Relax, my foot! The moment I got out of this car I was going to shift and then bite him as hard as I could. My day’s just getting better and better. Ugh, I am never going to live this down.
The car ride lasted another hour based on the amount of boring talking heads I ignored before we finally pulled to a stop. I straightened in my seat as he got out, wriggling my wrists against the cloth holding them together. Unfortunately, he was faster about opening my door and immediately tapped my hands. “Behave.”
I growled past the gag as he leaned in close to unbuckle the seatbelt. He chuckled.

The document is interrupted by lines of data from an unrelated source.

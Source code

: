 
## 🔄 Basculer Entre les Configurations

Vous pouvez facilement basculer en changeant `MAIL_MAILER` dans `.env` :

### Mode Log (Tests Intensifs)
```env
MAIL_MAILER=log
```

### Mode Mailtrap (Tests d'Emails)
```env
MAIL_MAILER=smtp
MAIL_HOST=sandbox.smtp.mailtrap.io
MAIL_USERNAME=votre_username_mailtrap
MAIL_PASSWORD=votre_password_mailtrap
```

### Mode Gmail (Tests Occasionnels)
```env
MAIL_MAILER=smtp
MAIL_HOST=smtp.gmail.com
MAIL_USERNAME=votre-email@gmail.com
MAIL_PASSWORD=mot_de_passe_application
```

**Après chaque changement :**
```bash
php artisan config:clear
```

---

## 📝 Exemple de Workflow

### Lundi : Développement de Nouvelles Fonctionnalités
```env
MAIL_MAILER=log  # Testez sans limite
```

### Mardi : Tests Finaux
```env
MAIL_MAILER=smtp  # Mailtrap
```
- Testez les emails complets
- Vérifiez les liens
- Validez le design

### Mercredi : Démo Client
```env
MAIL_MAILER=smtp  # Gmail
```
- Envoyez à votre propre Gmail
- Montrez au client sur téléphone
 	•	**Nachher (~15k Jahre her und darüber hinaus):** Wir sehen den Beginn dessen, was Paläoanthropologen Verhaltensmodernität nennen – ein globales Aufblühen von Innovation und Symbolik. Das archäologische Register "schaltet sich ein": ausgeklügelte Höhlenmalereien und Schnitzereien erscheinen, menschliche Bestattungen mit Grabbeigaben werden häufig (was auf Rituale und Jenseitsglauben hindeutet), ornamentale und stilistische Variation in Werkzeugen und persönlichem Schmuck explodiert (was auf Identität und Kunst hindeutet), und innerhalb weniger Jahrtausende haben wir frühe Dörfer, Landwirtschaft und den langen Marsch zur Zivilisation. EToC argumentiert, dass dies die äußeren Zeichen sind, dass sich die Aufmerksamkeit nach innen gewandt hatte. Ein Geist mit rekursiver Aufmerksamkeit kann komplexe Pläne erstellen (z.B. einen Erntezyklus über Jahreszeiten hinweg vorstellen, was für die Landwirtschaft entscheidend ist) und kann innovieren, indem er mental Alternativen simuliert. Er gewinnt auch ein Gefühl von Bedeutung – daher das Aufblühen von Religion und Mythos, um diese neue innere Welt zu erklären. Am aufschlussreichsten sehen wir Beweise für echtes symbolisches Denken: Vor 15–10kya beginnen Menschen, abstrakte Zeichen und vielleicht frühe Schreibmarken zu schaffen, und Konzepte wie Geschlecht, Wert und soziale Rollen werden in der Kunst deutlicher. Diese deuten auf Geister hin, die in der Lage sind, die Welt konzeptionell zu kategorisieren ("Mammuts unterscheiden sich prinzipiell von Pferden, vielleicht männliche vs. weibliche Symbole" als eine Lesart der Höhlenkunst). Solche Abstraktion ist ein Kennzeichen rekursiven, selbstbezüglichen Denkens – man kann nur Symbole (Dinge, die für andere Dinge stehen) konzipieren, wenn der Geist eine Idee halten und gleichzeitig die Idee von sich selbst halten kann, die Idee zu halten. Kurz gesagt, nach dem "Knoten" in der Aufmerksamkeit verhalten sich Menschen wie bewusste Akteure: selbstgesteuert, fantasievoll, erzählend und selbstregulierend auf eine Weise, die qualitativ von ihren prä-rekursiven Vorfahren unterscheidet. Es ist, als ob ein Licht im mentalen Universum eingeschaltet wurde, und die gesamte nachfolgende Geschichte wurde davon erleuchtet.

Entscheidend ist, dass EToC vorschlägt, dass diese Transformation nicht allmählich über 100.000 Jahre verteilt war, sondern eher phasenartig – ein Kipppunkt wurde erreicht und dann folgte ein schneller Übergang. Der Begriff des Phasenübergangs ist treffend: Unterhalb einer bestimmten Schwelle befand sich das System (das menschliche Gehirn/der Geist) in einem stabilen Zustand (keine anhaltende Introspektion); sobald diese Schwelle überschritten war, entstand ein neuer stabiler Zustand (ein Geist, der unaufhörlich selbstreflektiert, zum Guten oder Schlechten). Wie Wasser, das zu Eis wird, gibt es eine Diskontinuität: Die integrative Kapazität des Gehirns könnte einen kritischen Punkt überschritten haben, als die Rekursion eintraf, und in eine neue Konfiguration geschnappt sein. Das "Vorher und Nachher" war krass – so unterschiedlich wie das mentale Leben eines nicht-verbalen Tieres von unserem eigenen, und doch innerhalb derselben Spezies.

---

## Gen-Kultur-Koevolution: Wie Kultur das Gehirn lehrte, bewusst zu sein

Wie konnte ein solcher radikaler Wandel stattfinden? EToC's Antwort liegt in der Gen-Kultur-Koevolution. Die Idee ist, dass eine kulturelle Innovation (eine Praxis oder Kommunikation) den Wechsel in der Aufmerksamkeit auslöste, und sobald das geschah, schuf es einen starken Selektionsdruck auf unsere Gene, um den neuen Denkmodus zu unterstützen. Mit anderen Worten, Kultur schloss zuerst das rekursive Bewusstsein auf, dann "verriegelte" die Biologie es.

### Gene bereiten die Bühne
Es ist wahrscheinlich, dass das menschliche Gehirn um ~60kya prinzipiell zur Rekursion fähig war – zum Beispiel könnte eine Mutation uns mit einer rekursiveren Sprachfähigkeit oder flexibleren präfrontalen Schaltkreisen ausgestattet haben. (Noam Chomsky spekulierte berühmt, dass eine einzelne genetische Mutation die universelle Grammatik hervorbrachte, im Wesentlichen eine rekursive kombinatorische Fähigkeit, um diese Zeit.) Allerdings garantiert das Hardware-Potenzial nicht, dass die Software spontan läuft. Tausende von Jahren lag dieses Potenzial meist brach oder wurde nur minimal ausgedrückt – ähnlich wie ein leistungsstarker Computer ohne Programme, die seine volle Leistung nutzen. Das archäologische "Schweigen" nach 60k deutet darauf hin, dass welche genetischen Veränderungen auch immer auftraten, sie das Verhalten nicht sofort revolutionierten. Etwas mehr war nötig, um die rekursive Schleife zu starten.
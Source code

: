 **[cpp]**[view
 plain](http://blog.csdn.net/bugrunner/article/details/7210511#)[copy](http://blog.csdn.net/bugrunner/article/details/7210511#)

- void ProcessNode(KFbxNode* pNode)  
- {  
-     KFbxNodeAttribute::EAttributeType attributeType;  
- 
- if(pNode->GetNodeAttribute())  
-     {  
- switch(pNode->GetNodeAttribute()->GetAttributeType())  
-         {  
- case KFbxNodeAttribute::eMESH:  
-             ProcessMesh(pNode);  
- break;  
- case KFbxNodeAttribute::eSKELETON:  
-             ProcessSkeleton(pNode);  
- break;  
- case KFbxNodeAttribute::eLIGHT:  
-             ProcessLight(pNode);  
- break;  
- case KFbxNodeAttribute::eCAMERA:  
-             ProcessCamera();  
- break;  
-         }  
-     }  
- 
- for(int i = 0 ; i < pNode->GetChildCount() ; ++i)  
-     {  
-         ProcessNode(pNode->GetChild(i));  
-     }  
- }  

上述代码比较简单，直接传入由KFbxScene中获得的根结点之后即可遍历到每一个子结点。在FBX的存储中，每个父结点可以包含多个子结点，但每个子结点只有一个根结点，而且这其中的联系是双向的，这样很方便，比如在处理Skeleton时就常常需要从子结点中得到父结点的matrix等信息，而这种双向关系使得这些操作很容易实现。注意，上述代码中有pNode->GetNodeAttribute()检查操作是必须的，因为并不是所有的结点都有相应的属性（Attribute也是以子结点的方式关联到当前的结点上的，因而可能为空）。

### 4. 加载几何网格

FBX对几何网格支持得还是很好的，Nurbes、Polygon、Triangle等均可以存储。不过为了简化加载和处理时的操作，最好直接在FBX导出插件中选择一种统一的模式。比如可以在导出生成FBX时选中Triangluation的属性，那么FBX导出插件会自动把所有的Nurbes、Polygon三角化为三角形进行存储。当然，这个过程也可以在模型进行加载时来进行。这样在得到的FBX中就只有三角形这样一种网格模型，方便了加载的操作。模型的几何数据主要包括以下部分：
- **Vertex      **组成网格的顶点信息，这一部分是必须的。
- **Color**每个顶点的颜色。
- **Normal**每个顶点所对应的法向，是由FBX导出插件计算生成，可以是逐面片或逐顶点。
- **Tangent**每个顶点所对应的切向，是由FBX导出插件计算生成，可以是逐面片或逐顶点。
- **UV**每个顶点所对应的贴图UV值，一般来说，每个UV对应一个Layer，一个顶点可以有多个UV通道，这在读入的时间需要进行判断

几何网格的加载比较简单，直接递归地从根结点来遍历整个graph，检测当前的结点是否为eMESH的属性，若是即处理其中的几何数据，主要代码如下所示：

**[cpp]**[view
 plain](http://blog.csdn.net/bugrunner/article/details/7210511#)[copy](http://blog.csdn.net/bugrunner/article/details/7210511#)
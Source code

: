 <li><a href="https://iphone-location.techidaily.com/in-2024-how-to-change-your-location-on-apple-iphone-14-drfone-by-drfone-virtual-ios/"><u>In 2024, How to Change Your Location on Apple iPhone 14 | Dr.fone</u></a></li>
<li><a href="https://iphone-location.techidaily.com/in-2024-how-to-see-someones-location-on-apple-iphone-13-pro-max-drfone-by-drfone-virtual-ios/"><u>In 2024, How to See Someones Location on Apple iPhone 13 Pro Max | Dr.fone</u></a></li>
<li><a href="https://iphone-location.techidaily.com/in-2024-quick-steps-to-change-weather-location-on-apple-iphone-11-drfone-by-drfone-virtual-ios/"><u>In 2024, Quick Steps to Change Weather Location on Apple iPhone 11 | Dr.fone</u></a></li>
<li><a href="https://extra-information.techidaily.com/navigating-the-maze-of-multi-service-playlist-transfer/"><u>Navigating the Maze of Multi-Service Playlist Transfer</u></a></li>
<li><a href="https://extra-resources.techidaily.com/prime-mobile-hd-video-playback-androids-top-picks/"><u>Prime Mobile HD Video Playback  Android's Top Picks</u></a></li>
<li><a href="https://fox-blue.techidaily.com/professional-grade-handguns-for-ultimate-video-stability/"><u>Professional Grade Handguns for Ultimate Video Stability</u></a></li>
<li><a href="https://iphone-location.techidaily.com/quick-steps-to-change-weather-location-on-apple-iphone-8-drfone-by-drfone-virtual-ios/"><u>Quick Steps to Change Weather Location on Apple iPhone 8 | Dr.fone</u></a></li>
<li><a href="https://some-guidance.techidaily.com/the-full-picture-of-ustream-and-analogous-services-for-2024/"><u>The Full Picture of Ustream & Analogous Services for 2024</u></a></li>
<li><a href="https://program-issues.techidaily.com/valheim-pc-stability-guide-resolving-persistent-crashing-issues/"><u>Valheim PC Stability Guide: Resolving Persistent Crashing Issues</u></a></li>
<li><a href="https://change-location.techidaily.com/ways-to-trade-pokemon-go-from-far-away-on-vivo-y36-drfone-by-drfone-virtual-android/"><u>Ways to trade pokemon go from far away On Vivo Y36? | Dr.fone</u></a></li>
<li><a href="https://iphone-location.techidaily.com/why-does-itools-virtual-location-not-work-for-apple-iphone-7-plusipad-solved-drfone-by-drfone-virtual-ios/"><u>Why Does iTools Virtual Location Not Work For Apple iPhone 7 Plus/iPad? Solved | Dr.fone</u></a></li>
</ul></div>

Now, he’s just being insulting. He pulled me out of the car, and I could feel a cool breeze stirring my hair and caressing my cheeks. I may not have been able to smell anything beyond the gross mothballs, but I could still hear. The sound of roaring water and insects with the occasional call of a bird spoke to the nightlife. I couldn’t feel the sun on my skin. We had likely been on the road all day. Of course, night meant there was a smaller chance of humans stumbling across us. Other Therians . . . That was more questionable, although I had my doubts.
When he tugged on my elbow, I instinctively dug my heels in and refused to budge. I gave another warning growl. He growled back and then abruptly tossed me over his shoulder. The idea of digging my claws into something tender of his was growing more appealing by the step even though that would be rather . . . rash.
He carried me into some sort of building. Of course, he walked too quietly for me to hear his steps. I gave a muffled yelp as he tossed me through the air. I landed on something soft with lots of bounce . . . a bed. You are kidding me, right?
The sound of a door shutting made me realize I was alone. I twisted my hands until I could feel the cloth bindings fall off. The moment my hands were free, I yanked off the blindfold and gag. Jumping off the large bed, I turned in a circle. He’d tossed me into a master bedroom. The large bed was decorated in a mix of tan and light blue bedding with driftwood serving as the frame. More driftwood was used for shelves filled with various trinkets from seashells and sea dollars to bits of coral and even a carving of a hippocampus, the half horse, half fish aquatic menace that liked to challenge dolphins for people’s attention (and food). There were even fishing nets draped in the corners and held in place by tridents. How very . . . beachy.